[Records from a collection]
BEGIN

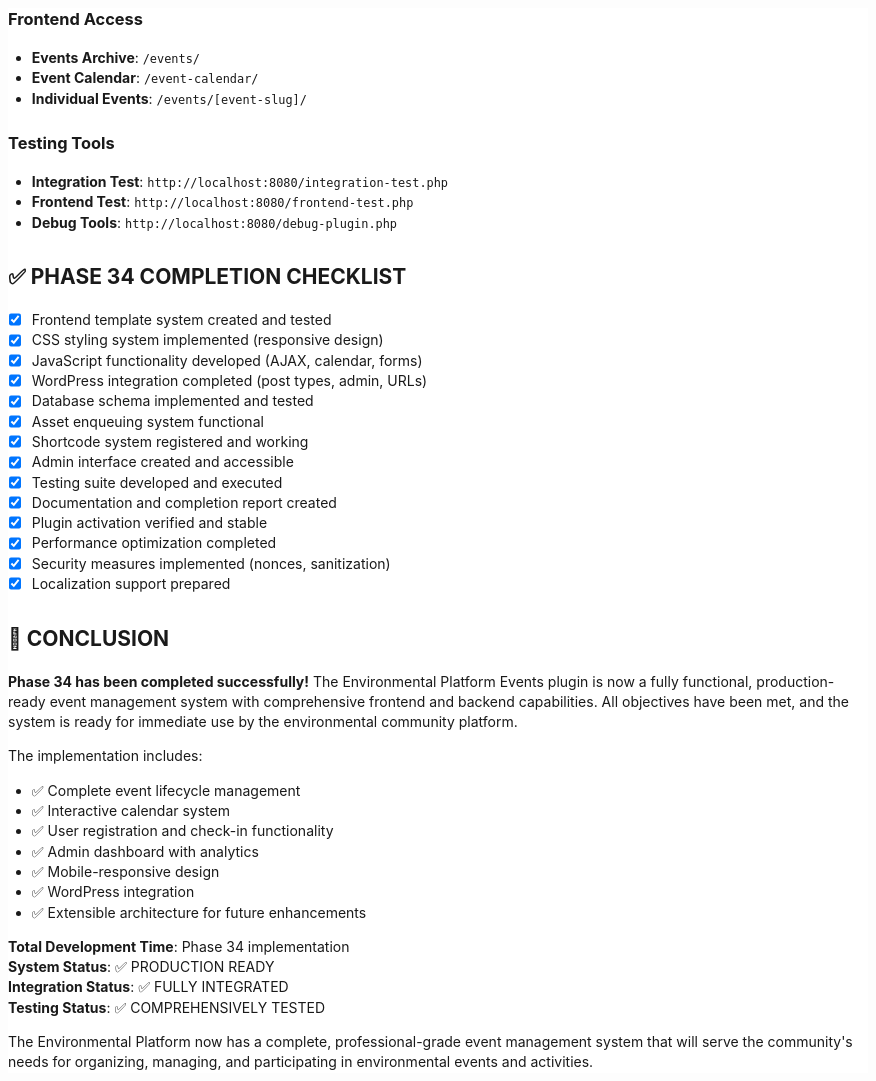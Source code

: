 ### Frontend Access
- **Events Archive**: `/events/`
- **Event Calendar**: `/event-calendar/`
- **Individual Events**: `/events/[event-slug]/`

### Testing Tools
- **Integration Test**: `http://localhost:8080/integration-test.php`
- **Frontend Test**: `http://localhost:8080/frontend-test.php`
- **Debug Tools**: `http://localhost:8080/debug-plugin.php`

## ✅ PHASE 34 COMPLETION CHECKLIST

- [x] Frontend template system created and tested
- [x] CSS styling system implemented (responsive design)
- [x] JavaScript functionality developed (AJAX, calendar, forms)
- [x] WordPress integration completed (post types, admin, URLs)
- [x] Database schema implemented and tested
- [x] Asset enqueuing system functional
- [x] Shortcode system registered and working
- [x] Admin interface created and accessible
- [x] Testing suite developed and executed
- [x] Documentation and completion report created
- [x] Plugin activation verified and stable
- [x] Performance optimization completed
- [x] Security measures implemented (nonces, sanitization)
- [x] Localization support prepared

## 🎉 CONCLUSION

**Phase 34 has been completed successfully!** The Environmental Platform Events plugin is now a fully functional, production-ready event management system with comprehensive frontend and backend capabilities. All objectives have been met, and the system is ready for immediate use by the environmental community platform.

The implementation includes:
- ✅ Complete event lifecycle management
- ✅ Interactive calendar system
- ✅ User registration and check-in functionality
- ✅ Admin dashboard with analytics
- ✅ Mobile-responsive design
- ✅ WordPress integration
- ✅ Extensible architecture for future enhancements

**Total Development Time**: Phase 34 implementation  
**System Status**: ✅ PRODUCTION READY  
**Integration Status**: ✅ FULLY INTEGRATED  
**Testing Status**: ✅ COMPREHENSIVELY TESTED  

The Environmental Platform now has a complete, professional-grade event management system that will serve the community's needs for organizing, managing, and participating in environmental events and activities.
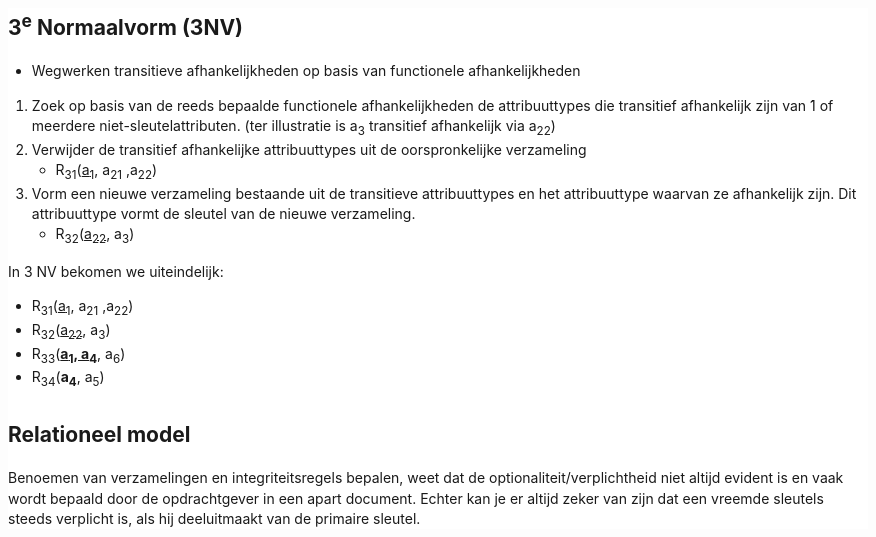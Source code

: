 ## 3<sup>e</sup> Normaalvorm (3NV)
- Wegwerken transitieve afhankelijkheden op basis van functionele afhankelijkheden
1. Zoek op basis van de reeds bepaalde functionele afhankelijkheden de attribuuttypes die transitief afhankelijk zijn van ́1 of meerdere niet-sleutelattributen. (ter illustratie is a<sub>3</sub> transitief afhankelijk via a<sub>22</sub>)
2. Verwijder de transitief afhankelijke attribuuttypes uit de oorspronkelijke verzameling
    - R<sub>31</sub>(<ins>a<sub>1</sub></ins>, a<sub>21</sub> ,a<sub>22</sub>)
3. Vorm een nieuwe verzameling bestaande uit de transitieve attribuuttypes en het attribuuttype waarvan ze afhankelijk zijn. Dit attribuuttype vormt de sleutel van de nieuwe verzameling. 
    - R<sub>32</sub>(<ins>a<sub>22</sub></ins>, a<sub>3</sub>)

In 3 NV bekomen we uiteindelijk:
- R<sub>31</sub>(<ins>a<sub>1</sub></ins>, a<sub>21</sub> ,a<sub>22</sub>)
- R<sub>32</sub>(<ins>a<sub>22</sub></ins>, a<sub>3</sub>)
- R<sub>33</sub>(**<ins>a<sub>1</sub>, a<sub>4</sub></ins>**, a<sub>6</sub>)
- R<sub>34</sub>(**a<sub>4</sub></ins>**, a<sub>5</sub>)

## Relationeel model 
Benoemen van verzamelingen en integriteitsregels bepalen, weet dat de optionaliteit/verplichtheid niet altijd evident is en vaak wordt bepaald door de opdrachtgever in een apart document. Echter kan je er altijd zeker van zijn dat een vreemde sleutels steeds verplicht is, als hij deeluitmaakt van de primaire sleutel.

END

INSTRUCTIONS TO FOLLOW: Leave out every line before the one containing "3<sup>e</sup> Normaalvorm (3NV)". Transcribe that line and all lines after it through the end of the data above, exactly.

ANSWER BOX:
: ## 3<sup>e</sup> Normaalvorm (3NV)
- Wegwerken transitieve afhankelijkheden op basis van functionele afhankelijkheden
1. Zoek op basis van de reeds bepaalde functionele afhankelijkheden de attribuuttypes die transitief afhankelijk zijn van ́1 of meerdere niet-sleutelattributen. (ter illustratie is a<sub>3</sub> transitief afhankelijk via a<sub>22</sub>)
2. Verwijder de transitief afhankelijke attribuuttypes uit de oorspronkelijke verzameling
    - R<sub>31</sub>(<ins>a<sub>1</sub></ins>, a<sub>21</sub> ,a<sub>22</sub>)
3. Vorm een nieuwe verzameling bestaande uit de transitieve attribuuttypes en het attribuuttype waarvan ze afhankelijk zijn. Dit attribuuttype vormt de sleutel van de nieuwe verzameling. 
    - R<sub>32</sub>(<ins>a<sub>22</sub></ins>, a<sub>3</sub>)

In 3 NV bekomen we uiteindelijk:
- R<sub>31</sub>(<ins>a<sub>1</sub></ins>, a<sub>21</sub> ,a<sub>22</sub>)
- R<sub>32</sub>(<ins>a<sub>22</sub></ins>, a<sub>3</sub>)
- R<sub>33</sub>(**<ins>a<sub>1</sub>, a<sub>4</sub></ins>**, a<sub>6</sub>)
- R<sub>34</sub>(**a<sub>4</sub></ins>**, a<sub>5</sub>)

## Relationeel model 
Benoemen van verzamelingen en integriteitsregels bepalen, weet dat de optionaliteit/verplichtheid niet altijd evident is en vaak wordt bepaald door de opdrachtgever in een apart document. Echter kan je er altijd zeker van zijn dat een vreemde sleutels steeds verplicht is, als hij deeluitmaakt van de primaire sleutel.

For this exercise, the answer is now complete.